You will need Maven 3 and Java 8 to build the project. The other dependencies such as UIMA, uimaFIT, StanfordNLP and OpenNLP are handled by maven. You can find a list of the dependencies in the pom.xml.
- Clone the repository.
git clone https://github.com/daimrod/csa.git
- Retrieve PubMed Open Access Corpus and CSV information. (more information)
- ftp://ftp.ncbi.nlm.nih.gov/pub/pmc/articles.A-B.tar.gz
- ftp://ftp.ncbi.nlm.nih.gov/pub/pmc/articles.C-H.tar.gz
- ftp://ftp.ncbi.nlm.nih.gov/pub/pmc/articles.I-N.tar.gz
- ftp://ftp.ncbi.nlm.nih.gov/pub/pmc/articles.O-Z.tar.gz
- ftp://ftp.ncbi.nlm.nih.gov/pub/pmc/file_list.csv
- Extract the corpus in the directory of your choice, we will suppose it’s in
\~/corpus
. - Go to project directory and build it using maven.
mvn -Ddev=true package
- Create a file
annotator.conf
with the following information:- inputDirectory
- the directory containing the PubMed Corpus
- outputDirectory
- the directory used to store the results
- listArticlesFilename
- a file containing the name of the articles to read
- mappingFilename
- a file describing the patterns used (more on this later)
- windowSize
- the size of the citation context window
- Run the Annotator.
java -cp target/csa-1.0-SNAPSHOT.jar jgreg.internship.nii.WF.AnnotatorWF -config annotator.conf
- Create a file
statistic.conf
with the following information:- inputDirectory
- the directory containing the results previously computed
- mappingFilename
- same as before
- outputFile
- the file containing the extracted statistics
- infoFile
- the file containing some additional information
- Run the Statistic module.
java -cp target/csa-1.0-SNAPSHOT.jar jgreg.internship.nii.WF.StatisticsWF -config statistic.conf
Here is a example of the annotator.conf
file:
inputDirectory = ~/corpus/
outputDirectory = ~/workspace/output/
listArticlesFilename = ~/workspace/mylist.txt
mappingFilename = ~/workspace/hs-mapping.lst
windowSize = 1
The statistic.conf
file has the exact same syntax:
inputDirectory = ~/workspace/output/
mappingFilename = ~/workspace/hs-mapping.lst
outputFile = ~/workspace/output/all-out.dat
infoFile = ~/workspace/output/info.dat
The mapping file is used to describe the order of the annotation in the results and where to find the cue phrases for each annotation.

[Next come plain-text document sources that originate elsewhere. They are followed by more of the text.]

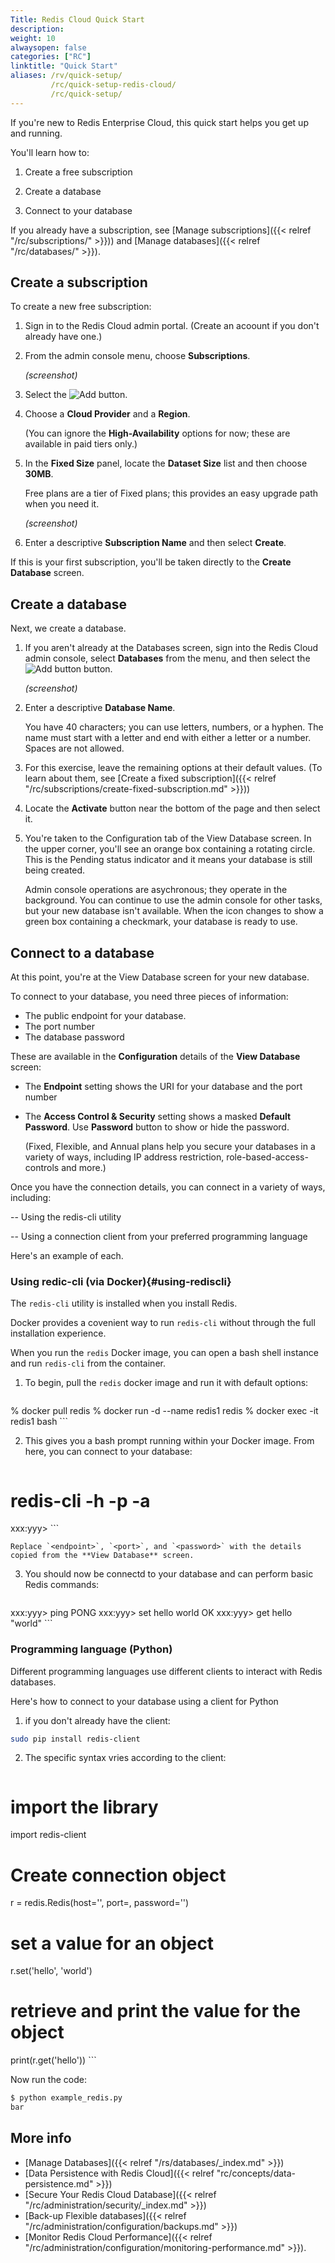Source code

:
 ```yaml
---
Title: Redis Cloud Quick Start
description:
weight: 10
alwaysopen: false
categories: ["RC"]
linktitle: "Quick Start"
aliases: /rv/quick-setup/
         /rc/quick-setup-redis-cloud/
         /rc/quick-setup/
---
```


If you're new to Redis Enterprise Cloud, this quick start helps you get up and running.  

You'll learn how to:

1.  Create a free subscription

2.  Create a database

3.  Connect to your database

If you already have a subscription, see [Manage subscriptions]({{< relref "/rc/subscriptions/" >}})) and [Manage databases]({{< relref "/rc/databases/" >}}).

## Create a subscription

<!-- Redis Cloud subscriptions can be deployed in each of the major cloud platforms: **Amazon AWS**, **Google Cloud Platform**, and **Microsoft Azure**, 

Four plans are available, including:

- _Free:_ a basic plan designed for tutorial and experimentation.
- _Fixed:_ set pricing for low-throughput solutions.
- _Flexible:_ "Pay as you go" plans for any dataset size or throughput
- _Annual:_ Predfined commitments that provide substantial savings over Flexible plans.
-->

To create a new free subscription:

1. Sign in to the Redis Cloud admin portal.  (Create an acoount if you don't already have one.)

2. From the admin console menu, choose **Subscriptions**.

    _(screenshot)_

3.  Select the ![Add button](/images/rs/icon_add.png#no-click "Add").

4.  Choose a **Cloud Provider** and a **Region**.

    (You can ignore the **High-Availability** options for now; these are available in paid tiers only.)

5.  In the **Fixed Size** panel, locate the **Dataset Size** list and then choose **30MB**.

    Free plans are a tier of Fixed plans; this provides an easy upgrade path when you need it.

    _(screenshot)_

6.  Enter a descriptive **Subscription Name** and then select **Create**.

If this is your first subscription, you'll be taken directly to the **Create Database** screen.

## Create a database

Next, we create a database.

1.  If you aren't already at the Databases screen, sign into the Redis Cloud admin console, select **Databases** from the menu, and then select the ![Add button](/images/rs/icon_add.png#no-click "Add") button.

    _(screenshot)_

2.  Enter a descriptive **Database Name**.  

    You have 40 characters; you can use letters, numbers, or a hyphen.  The name must start with a letter and end with either a letter or a number.  Spaces are not allowed.

3.  For this exercise, leave the remaining options at their default values.  (To learn about them, see [Create a fixed subscription]({{< relref "/rc/subscriptions/create-fixed-subscription.md" >}}))

4.  Locate the **Activate** button near the bottom of the page and then select it.

5.  You're taken to the Configuration tab of the View Database screen.  In the upper corner, you'll see an orange box containing a rotating circle.  This is the Pending status indicator and it means your database is still being created.

    Admin console operations are asychronous; they operate in the background.  You can continue to use the admin console for other tasks, but your new database isn't available.  When the icon changes to show a green box containing a checkmark, your database is ready to use.

## Connect to a database

At this point, you're at the View Database screen for your new database.  

To connect to your database, you need three pieces of information:

- The public endpoint for your database.
- The port number
- The database password

These are available in the **Configuration** details of the **View Database** screen:

- The **Endpoint** setting shows the URI for your database and the port number

- The **Access Control & Security** setting shows a masked **Default Password**.  Use **Password** button to show or hide the password.  

    (Fixed, Flexible, and Annual plans help you secure your databases in a variety of ways, including IP address restriction, role-based-access-controls and more.)

Once you have the connection details, you can connect in a variety of ways, including:

-- Using the redis-cli utility 

-- Using a connection client from your preferred programming language

Here's an example of each.

### Using redic-cli (via Docker){#using-rediscli}

The `redis-cli` utility is installed when you install Redis.  

Docker provides a covenient way to run `redis-cli` without through the full installation experience.

When you run the `redis` Docker image, you can open a bash shell instance and run `redis-cli` from the container.

1.  To begin, pull the `redis` docker image and run it with default options:

    ``` sh
% docker pull redis
% docker run -d --name redis1 redis
% docker exec -it redis1 bash
    ```

2.  This gives you a bash prompt running within your Docker image.  From here, you can connect to your database:

    ``` sh
# redis-cli -h <endpoint> -p <port> -a <password>
xxx:yyy> 
    ```

    Replace `<endpoint>`, `<port>`, and `<password>` with the details copied from the **View Database** screen.

3.  You should now be connectd to your database and can perform basic Redis commands:

    ``` sh
xxx:yyy> ping
PONG
xxx:yyy> set hello world
OK
xxx:yyy> get hello
"world"
    ```

### Programming language (Python)

Different programming languages use different clients to interact with Redis databases.

Here's how to connect to your database using a client for Python

1.  if you don't already have the client:

```sh
sudo pip install redis-client
```

2.  The specific syntax vries according to the client:

    ```python
# import the library
import redis-client
# Create connection object
r = redis.Redis(host='<endpoint>', port=<port>, password='<password>')
# set a value for an object
r.set('hello', 'world')
# retrieve and print the value for the  object
print(r.get('hello'))
    ```

Now run the code:

```sh
$ python example_redis.py
bar
```



## More info

- [Manage Databases]({{< relref "/rs/databases/_index.md" >}})
- [Data Persistence with Redis Cloud]({{< relref "rc/concepts/data-persistence.md" >}})
- [Secure Your Redis Cloud Database]({{< relref "/rc/administration/security/_index.md" >}})
- [Back-up Flexible databases]({{< relref "/rc/administration/configuration/backups.md" >}})
- [Monitor Redis Cloud Performance]({{< relref "/rc/administration/configuration/monitoring-performance.md" >}}).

order = negative neutral positive
# Sentiment cues phrases
negative = ~/workspace/negative.pat
neutral = ~/workspace/neutral.pat
positive = ~/workspace/positive.pat
The Annotator module uses the Stanford NLP Token Sequence Matcher to match cues pharses. You can find a description of the accepted syntax here.
The pattern files must have one pattern per line, here are some examples of the accepted patterns:
good
/state-of-the-art/
{ tag:"NN" } achieve
You can dispatch the processing on N processes by splitting the list of articles in N chunks (e.g. using the split(1) command) and using the GNU Parallel tool.
For example, to use 20 cores:
split -n l/20 path/to/listArticlesFilename list-
ls list-* | parallel --halt 2 \
java -cp target/csa-1.0-SNAPSHOT.jar \
jgreg.internship.nii.WF.AnnotatorWF \
-config annotator.conf \
-listArticlesFilename {}
The split(1) command will split the file listArticlesFilename
in 20 files prefixed by “list-“. We then use the parallel(1) command to run as many java processes as input file and overriding the listArticlesFilename
parameter from the configuration file using a command line parameter.